> [Requirement] For this exercise, write out the whole listing below exactly, omitting its images.

> [Information shown]
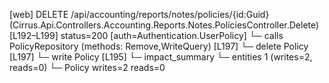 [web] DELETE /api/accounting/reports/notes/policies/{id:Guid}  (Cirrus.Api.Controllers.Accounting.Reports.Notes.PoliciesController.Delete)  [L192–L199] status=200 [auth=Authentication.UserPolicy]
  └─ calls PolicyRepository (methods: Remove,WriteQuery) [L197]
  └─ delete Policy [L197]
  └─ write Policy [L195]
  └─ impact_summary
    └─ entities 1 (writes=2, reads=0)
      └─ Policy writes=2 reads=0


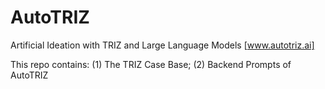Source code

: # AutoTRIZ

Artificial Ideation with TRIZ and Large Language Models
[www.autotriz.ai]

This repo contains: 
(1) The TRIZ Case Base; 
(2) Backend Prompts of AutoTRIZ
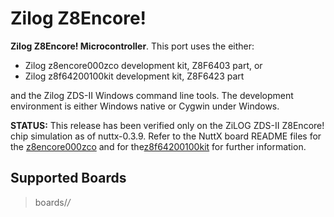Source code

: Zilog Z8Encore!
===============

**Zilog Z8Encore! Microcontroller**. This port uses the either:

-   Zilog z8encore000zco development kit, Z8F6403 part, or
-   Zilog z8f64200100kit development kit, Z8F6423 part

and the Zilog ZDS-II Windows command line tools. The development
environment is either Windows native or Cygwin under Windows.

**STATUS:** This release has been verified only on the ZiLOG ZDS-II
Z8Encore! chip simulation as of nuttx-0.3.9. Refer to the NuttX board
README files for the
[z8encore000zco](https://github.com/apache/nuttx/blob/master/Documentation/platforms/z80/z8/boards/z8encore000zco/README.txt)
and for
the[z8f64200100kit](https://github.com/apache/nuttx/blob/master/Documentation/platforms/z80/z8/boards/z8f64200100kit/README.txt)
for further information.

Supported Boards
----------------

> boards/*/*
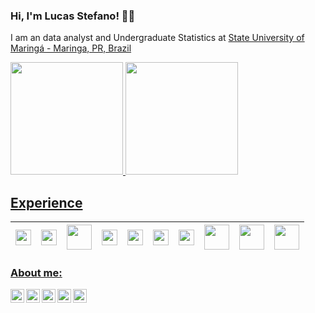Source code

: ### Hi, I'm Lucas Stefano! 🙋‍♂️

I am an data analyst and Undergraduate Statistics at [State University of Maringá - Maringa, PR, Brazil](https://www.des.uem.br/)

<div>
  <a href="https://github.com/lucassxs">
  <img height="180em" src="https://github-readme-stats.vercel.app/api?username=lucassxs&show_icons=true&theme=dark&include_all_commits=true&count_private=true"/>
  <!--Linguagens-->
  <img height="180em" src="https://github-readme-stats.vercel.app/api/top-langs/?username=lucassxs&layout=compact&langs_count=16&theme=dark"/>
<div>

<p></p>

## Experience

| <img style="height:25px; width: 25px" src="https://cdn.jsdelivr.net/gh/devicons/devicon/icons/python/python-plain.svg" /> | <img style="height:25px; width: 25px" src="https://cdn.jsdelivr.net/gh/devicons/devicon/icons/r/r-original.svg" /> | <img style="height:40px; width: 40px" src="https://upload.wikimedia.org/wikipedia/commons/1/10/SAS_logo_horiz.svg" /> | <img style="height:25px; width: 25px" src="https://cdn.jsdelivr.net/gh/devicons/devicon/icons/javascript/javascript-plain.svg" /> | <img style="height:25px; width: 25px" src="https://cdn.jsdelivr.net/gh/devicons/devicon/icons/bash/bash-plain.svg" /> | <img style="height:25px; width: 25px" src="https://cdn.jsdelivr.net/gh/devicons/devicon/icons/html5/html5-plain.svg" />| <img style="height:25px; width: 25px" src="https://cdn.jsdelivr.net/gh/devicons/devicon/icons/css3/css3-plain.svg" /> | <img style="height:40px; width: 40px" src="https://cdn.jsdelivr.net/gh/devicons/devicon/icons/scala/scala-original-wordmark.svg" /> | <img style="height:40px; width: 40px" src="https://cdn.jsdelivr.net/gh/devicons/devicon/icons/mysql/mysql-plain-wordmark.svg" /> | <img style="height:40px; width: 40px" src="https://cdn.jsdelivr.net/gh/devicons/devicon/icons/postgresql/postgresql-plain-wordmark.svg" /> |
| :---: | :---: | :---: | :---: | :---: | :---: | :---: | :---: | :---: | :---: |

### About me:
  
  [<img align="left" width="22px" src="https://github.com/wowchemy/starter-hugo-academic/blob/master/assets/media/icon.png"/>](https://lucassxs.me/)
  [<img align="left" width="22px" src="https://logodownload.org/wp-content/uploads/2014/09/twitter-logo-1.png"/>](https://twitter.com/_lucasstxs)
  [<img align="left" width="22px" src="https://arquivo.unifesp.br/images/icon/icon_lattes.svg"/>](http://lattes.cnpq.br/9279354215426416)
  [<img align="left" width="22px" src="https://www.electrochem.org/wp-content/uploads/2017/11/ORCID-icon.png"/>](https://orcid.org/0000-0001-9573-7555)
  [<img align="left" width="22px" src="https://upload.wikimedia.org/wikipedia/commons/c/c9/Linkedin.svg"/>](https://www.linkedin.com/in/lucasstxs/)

> [Finished exercise]
 [web] DELETE /api/accounting/reports/notes/policies/{id:Guid}  (Cirrus.Api.Controllers.Accounting.Reports.Notes.PoliciesController.Delete)  [L192–L199] status=200 [auth=Authentication.UserPolicy]
  └─ calls PolicyRepository (methods: Remove,WriteQuery) [L197]
  └─ delete Policy [L197]
  └─ write Policy [L195]
  └─ impact_summary
    └─ entities 1 (writes=2, reads=0)
      └─ Policy writes=2 reads=0


Source code

: # AutoTRIZ

Artificial Ideation with TRIZ and Large Language Models
[www.autotriz.ai]

This repo contains: 
(1) The TRIZ Case Base; 
(2) Backend Prompts of AutoTRIZ
Source code

: Zilog Z8Encore!
===============

**Zilog Z8Encore! Microcontroller**. This port uses the either:

-   Zilog z8encore000zco development kit, Z8F6403 part, or
-   Zilog z8f64200100kit development kit, Z8F6423 part

and the Zilog ZDS-II Windows command line tools. The development
environment is either Windows native or Cygwin under Windows.

**STATUS:** This release has been verified only on the ZiLOG ZDS-II
Z8Encore! chip simulation as of nuttx-0.3.9. Refer to the NuttX board
README files for the
[z8encore000zco](https://github.com/apache/nuttx/blob/master/Documentation/platforms/z80/z8/boards/z8encore000zco/README.txt)
and for
the[z8f64200100kit](https://github.com/apache/nuttx/blob/master/Documentation/platforms/z80/z8/boards/z8f64200100kit/README.txt)
for further information.

Supported Boards
----------------

> boards/*/*
Source code

: ### Hi, I'm Lucas Stefano! 🙋‍♂️

I am an data analyst and Undergraduate Statistics at [State University of Maringá - Maringa, PR, Brazil](https://www.des.uem.br/)

<div>
  <a href="https://github.com/lucassxs">
  <img height="180em" src="https://github-readme-stats.vercel.app/api?username=lucassxs&show_icons=true&theme=dark&include_all_commits=true&count_private=true"/>
  <!--Linguagens-->
  <img height="180em" src="https://github-readme-stats.vercel.app/api/top-langs/?username=lucassxs&layout=compact&langs_count=16&theme=dark"/>
<div>

<p></p>

## Experience

| <img style="height:25px; width: 25px" src="https://cdn.jsdelivr.net/gh/devicons/devicon/icons/python/python-plain.svg" /> | <img style="height:25px; width: 25px" src="https://cdn.jsdelivr.net/gh/devicons/devicon/icons/r/r-original.svg" /> | <img style="height:40px; width: 40px" src="https://upload.wikimedia.org/wikipedia/commons/1/10/SAS_logo_horiz.svg" /> | <img style="height:25px; width: 25px" src="https://cdn.jsdelivr.net/gh/devicons/devicon/icons/javascript/javascript-plain.svg" /> | <img style="height:25px; width: 25px" src="https://cdn.jsdelivr.net/gh/devicons/devicon/icons/bash/bash-plain.svg" /> | <img style="height:25px; width: 25px" src="https://cdn.jsdelivr.net/gh/devicons/devicon/icons/html5/html5-plain.svg" />| <img style="height:25px; width: 25px" src="https://cdn.jsdelivr.net/gh/devicons/devicon/icons/css3/css3-plain.svg" /> | <img style="height:40px; width: 40px" src="https://cdn.jsdelivr.net/gh/devicons/devicon/icons/scala/scala-original-wordmark.svg" /> | <img style="height:40px; width: 40px" src="https://cdn.jsdelivr.net/gh/devicons/devicon/icons/mysql/mysql-plain-wordmark.svg" /> | <img style="height:40px; width: 40px" src="https://cdn.jsdelivr.net/gh/devicons/devicon/icons/postgresql/postgresql-plain-wordmark.svg" /> |
| :---: | :---: | :---: | :---: | :---: | :---: | :---: | :---: | :---: | :---: |

### About me:
  
  [<img align="left" width="22px" src="https://github.com/wowchemy/starter-hugo-academic/blob/master/assets/media/icon.png"/>](https://lucassxs.me/)
  [<img align="left" width="22px" src="https://logodownload.org/wp-content/uploads/2014/09/twitter-logo-1.png"/>](https://twitter.com/_lucasstxs)
  [<img align="left" width="22px" src="https://arquivo.unifesp.br/images/icon/icon_lattes.svg"/>](http://lattes.cnpq.br/9279354215426416)
  [<img align="left" width="22px" src="https://www.electrochem.org/wp-content/uploads/2017/11/ORCID-icon.png"/>](https://orcid.org/0000-0001-9573-7555)
  [<img align="left" width="22px" src="https://upload.wikimedia.org/wikipedia/commons/c/c9/Linkedin.svg"/>](https://www.linkedin.com/in/lucasstxs/)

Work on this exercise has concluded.